Required work:
Go through the data below and gather each line containing "maxmemory".

=== Section Start ===

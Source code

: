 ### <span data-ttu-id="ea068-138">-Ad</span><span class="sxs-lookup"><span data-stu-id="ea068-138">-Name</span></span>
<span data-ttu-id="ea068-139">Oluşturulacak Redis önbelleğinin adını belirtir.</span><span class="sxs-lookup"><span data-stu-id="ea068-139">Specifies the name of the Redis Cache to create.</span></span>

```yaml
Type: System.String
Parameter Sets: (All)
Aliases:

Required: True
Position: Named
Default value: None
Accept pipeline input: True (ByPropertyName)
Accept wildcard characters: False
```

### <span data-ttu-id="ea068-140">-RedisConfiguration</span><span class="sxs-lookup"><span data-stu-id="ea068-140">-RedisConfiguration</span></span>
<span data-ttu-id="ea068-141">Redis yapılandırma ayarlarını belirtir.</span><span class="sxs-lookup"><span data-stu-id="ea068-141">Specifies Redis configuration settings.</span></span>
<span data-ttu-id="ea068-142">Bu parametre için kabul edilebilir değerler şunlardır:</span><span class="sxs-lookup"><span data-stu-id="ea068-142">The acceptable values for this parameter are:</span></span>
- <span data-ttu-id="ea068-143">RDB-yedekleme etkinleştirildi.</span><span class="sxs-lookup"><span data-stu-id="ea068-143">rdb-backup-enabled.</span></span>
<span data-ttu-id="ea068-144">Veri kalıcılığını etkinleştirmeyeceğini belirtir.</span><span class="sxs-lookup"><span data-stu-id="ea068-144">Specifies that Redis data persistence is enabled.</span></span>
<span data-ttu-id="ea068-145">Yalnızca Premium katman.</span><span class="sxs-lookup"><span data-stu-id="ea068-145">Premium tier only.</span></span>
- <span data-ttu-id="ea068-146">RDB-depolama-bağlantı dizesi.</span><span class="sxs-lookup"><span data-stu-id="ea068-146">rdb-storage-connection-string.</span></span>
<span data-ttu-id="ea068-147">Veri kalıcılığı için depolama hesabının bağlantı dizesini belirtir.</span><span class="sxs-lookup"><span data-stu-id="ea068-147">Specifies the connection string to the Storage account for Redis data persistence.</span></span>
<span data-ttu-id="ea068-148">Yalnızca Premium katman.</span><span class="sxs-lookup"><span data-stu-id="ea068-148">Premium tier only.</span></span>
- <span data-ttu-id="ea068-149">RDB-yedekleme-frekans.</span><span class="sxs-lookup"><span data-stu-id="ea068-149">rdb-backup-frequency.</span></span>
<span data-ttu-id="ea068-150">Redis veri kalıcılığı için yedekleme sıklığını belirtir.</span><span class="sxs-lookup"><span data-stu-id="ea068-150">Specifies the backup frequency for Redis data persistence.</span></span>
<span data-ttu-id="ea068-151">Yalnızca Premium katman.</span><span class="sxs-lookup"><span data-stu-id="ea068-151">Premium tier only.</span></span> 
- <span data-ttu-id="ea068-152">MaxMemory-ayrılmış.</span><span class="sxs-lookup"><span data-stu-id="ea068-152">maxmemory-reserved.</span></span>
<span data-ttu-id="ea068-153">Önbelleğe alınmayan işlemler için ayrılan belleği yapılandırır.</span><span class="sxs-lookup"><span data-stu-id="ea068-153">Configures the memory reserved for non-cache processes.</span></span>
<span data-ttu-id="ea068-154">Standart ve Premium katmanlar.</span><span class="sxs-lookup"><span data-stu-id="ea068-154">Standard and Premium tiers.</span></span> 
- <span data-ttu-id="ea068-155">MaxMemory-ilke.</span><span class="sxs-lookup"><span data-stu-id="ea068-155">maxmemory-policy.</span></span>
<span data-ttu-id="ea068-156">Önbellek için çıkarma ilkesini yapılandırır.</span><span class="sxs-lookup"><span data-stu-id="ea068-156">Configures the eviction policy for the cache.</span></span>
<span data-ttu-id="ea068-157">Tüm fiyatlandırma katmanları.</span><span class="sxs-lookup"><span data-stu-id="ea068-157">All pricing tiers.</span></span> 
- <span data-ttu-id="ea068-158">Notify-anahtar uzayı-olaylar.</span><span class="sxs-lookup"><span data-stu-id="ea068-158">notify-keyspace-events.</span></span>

=== Section End ===

Problem solution:
- <span data-ttu-id="ea068-152">MaxMemory-ayrılmış.</span><span class="sxs-lookup"><span data-stu-id="ea068-152">maxmemory-reserved.</span></span>
- <span data-ttu-id="ea068-155">MaxMemory-ilke.</span><span class="sxs-lookup"><span data-stu-id="ea068-155">maxmemory-policy.</span></span>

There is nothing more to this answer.